- _Records supplied_:
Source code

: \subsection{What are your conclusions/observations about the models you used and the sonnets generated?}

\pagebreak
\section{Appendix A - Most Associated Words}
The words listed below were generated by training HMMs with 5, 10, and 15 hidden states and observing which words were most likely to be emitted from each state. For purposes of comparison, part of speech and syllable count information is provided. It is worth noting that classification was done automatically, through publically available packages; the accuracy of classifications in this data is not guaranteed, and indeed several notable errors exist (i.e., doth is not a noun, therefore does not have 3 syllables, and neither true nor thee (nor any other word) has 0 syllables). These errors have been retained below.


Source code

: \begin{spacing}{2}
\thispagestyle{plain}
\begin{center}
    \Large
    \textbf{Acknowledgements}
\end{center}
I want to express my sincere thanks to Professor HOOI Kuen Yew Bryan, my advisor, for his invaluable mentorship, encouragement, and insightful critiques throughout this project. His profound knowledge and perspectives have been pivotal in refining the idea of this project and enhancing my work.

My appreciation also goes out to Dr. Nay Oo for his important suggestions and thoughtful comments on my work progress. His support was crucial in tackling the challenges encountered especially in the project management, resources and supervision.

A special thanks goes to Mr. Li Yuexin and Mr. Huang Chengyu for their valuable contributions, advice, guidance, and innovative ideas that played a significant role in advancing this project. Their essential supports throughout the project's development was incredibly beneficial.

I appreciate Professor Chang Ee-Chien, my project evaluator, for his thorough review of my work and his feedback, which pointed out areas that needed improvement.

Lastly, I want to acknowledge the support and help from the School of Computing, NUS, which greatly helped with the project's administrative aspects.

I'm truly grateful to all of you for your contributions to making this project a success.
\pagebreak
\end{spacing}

---

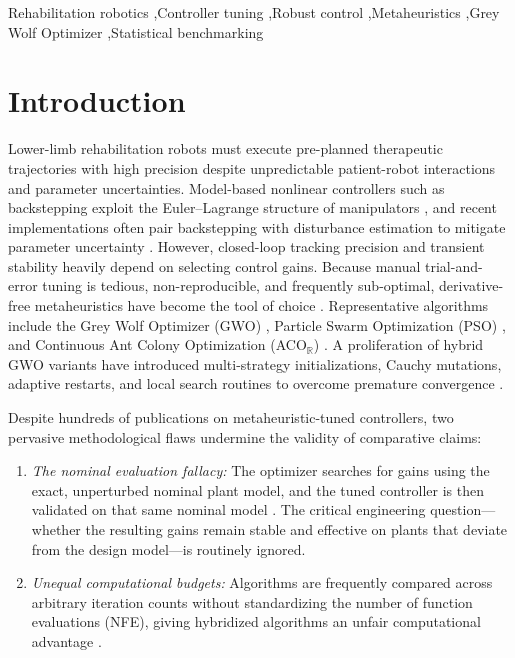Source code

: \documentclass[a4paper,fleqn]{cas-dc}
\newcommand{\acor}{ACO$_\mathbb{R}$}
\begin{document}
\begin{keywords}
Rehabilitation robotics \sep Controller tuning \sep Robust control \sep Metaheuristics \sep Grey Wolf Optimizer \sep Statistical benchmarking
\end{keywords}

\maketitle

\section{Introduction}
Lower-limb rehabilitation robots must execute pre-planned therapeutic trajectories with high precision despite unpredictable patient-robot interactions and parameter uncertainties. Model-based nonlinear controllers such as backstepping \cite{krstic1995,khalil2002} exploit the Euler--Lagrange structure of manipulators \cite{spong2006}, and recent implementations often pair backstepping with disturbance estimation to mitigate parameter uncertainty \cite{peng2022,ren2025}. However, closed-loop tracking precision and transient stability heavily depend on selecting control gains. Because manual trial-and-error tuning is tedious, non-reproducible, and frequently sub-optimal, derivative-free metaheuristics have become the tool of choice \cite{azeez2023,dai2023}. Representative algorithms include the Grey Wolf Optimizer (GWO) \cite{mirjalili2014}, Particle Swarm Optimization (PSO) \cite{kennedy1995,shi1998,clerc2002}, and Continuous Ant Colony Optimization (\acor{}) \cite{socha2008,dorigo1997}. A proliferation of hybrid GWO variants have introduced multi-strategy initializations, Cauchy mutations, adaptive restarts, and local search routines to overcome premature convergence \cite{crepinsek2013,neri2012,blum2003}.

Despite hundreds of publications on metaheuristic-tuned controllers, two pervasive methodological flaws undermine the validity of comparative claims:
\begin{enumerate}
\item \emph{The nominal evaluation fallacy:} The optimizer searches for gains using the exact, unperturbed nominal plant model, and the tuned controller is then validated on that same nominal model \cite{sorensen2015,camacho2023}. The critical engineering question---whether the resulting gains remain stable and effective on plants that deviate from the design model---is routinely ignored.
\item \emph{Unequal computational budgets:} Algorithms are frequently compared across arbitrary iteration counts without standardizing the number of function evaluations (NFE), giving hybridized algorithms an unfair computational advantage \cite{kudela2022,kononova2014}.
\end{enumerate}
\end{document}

--

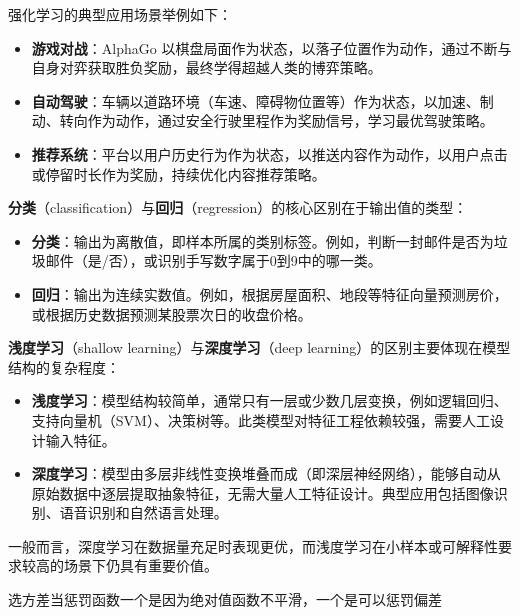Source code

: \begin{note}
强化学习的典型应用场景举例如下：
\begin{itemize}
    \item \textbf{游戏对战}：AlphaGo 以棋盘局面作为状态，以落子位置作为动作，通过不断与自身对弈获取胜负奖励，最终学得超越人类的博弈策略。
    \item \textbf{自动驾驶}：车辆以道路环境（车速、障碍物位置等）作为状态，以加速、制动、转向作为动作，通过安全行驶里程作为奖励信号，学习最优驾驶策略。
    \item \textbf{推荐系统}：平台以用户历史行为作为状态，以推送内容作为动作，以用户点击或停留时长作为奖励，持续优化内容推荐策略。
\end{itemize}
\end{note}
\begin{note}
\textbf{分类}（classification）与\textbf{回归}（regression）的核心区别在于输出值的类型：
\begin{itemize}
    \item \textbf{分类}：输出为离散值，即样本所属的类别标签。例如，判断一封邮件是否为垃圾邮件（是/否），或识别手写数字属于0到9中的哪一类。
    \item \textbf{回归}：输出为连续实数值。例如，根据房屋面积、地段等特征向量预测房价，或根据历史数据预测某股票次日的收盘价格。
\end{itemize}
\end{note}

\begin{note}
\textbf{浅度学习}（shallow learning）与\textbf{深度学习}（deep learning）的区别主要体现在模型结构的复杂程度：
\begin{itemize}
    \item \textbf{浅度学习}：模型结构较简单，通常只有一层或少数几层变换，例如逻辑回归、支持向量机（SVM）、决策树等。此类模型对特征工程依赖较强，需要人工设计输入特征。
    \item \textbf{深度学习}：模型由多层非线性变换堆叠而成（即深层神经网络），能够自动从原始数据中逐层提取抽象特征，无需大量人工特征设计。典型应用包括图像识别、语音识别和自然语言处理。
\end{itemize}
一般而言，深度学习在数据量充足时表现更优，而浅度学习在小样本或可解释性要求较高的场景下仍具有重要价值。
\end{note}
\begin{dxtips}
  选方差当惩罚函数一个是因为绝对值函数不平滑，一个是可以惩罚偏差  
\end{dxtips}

- _Assignment_:
In the entries, find every line holding "cite" and copy it.

- _Finished exercise_:
Lower-limb rehabilitation robots must execute pre-planned therapeutic trajectories with high precision despite unpredictable patient-robot interactions and parameter uncertainties. Model-based nonlinear controllers such as backstepping \cite{krstic1995,khalil2002} exploit the Euler--Lagrange structure of manipulators \cite{spong2006}, and recent implementations often pair backstepping with disturbance estimation to mitigate parameter uncertainty \cite{peng2022,ren2025}. However, closed-loop tracking precision and transient stability heavily depend on selecting control gains. Because manual trial-and-error tuning is tedious, non-reproducible, and frequently sub-optimal, derivative-free metaheuristics have become the tool of choice \cite{azeez2023,dai2023}. Representative algorithms include the Grey Wolf Optimizer (GWO) \cite{mirjalili2014}, Particle Swarm Optimization (PSO) \cite{kennedy1995,shi1998,clerc2002}, and Continuous Ant Colony Optimization (\acor{}) \cite{socha2008,dorigo1997}. A proliferation of hybrid GWO variants have introduced multi-strategy initializations, Cauchy mutations, adaptive restarts, and local search routines to overcome premature convergence \cite{crepinsek2013,neri2012,blum2003}.
\item \emph{The nominal evaluation fallacy:} The optimizer searches for gains using the exact, unperturbed nominal plant model, and the tuned controller is then validated on that same nominal model \cite{sorensen2015,camacho2023}. The critical engineering question---whether the resulting gains remain stable and effective on plants that deviate from the design model---is routinely ignored.
\item \emph{Unequal computational budgets:} Algorithms are frequently compared across arbitrary iteration counts without standardizing the number of function evaluations (NFE), giving hybridized algorithms an unfair computational advantage \cite{kudela2022,kononova2014}.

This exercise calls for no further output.